The Sunday Telegraph

New Delhi’s funeral pyres burn as Modi begins to lift lockdown

- By Our Foreign Staff

INDIA reported a record 9,887 new virus cases in one day yesterday, overtaking Italy as the world’s sixth-biggest outbreak, two days before its lockdown is relaxed with the reopening of malls, restaurant­s and places of worship.

With more than 236,000 total cases, India now has fewer infections than only the US, Brazil, Russia, Britain and Spain, according to a Reuters tally.

However, India’s 6,642 death toll is small compared with those countries.

Neverthele­ss, the mounting death toll in New Delhi has meant that traditiona­l funeral pyres have been drafted in to burn the bodies of coronaviru­s victims in the Indian capital as crematoriu­m furnaces struggle to keep up.

Smoke from the open-air fires stings the eyes of waiting mourners and workers at Nigambodh Ghat, New Delhi’s biggest and oldest crematoriu­m, where funerals run from 8am to late into the night.

Authoritie­s have ordered victims be incinerate­d in modern furnaces as a precaution against infection.

But only three of six furnaces at Nigambodh Ghat are working, so for the past week, wood pyres, the traditiona­l structures used in Hindu funeral rituals for thousands of years, have been allowed to help clear the backlog.

Suman Kumar Gupta, of the crematoriu­m management committee, said families had to queue to pass through a “sanitation tunnel” and then wait hours for the ceremony, prompting anxiety about the risk of infection. “They want it to be faster, but we have only the three furnaces working,” he said.

Some ambulances bring four or five bodies at a time from hospitals where mortuaries are reportedly overloaded. At the furnaces, mourners stand behind screens, their masked faces revealing eyes brimming with tears.

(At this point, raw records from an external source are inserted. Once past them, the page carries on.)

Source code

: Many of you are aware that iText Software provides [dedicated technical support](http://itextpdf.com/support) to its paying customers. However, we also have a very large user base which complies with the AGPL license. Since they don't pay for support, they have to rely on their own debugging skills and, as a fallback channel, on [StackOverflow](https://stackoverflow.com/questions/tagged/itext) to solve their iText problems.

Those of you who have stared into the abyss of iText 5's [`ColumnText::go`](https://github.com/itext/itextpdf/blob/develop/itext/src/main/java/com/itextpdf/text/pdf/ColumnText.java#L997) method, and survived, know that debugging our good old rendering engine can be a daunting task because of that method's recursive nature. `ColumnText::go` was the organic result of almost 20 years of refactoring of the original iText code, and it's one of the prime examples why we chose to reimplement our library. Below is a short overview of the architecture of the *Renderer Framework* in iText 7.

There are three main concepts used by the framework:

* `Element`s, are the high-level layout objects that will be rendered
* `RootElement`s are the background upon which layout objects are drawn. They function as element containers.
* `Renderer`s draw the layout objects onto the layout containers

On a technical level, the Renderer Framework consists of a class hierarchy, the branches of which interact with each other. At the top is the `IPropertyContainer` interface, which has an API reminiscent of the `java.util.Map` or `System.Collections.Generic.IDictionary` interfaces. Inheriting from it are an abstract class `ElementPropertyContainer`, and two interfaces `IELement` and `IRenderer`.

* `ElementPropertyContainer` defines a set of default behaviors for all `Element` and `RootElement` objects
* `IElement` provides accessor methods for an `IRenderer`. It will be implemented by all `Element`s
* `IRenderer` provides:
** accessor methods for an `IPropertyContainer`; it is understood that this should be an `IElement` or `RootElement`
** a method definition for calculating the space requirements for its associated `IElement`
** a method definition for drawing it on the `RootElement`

Narendra Vashisht, 68, waited two hours before he could peer through the glass at his brother’s body being prepared for its final moments.

“It has not been easy,” he said. “We had to keep asking them to hurry it up.”

The government of Narendra Modi, the prime minister, anxious to jumpstart a crippled economy, is easing the lockdown imposed in March, which the government says helped avoid an exponentia­l rise in cases. Restrictio­ns will be loosened from Monday but some experts fear it is too soon.

Giridhar R Babu, an epidemiolo­gist at the Public Health Foundation of India, wrote on Twitter: “We can survive and sustain the gains without ... opening up religious places for some time.”

The World Health Organisati­on said late on Friday that India’s lockdown had helped it dampen down transmissi­on of the virus, but there was a risk cases could rise again.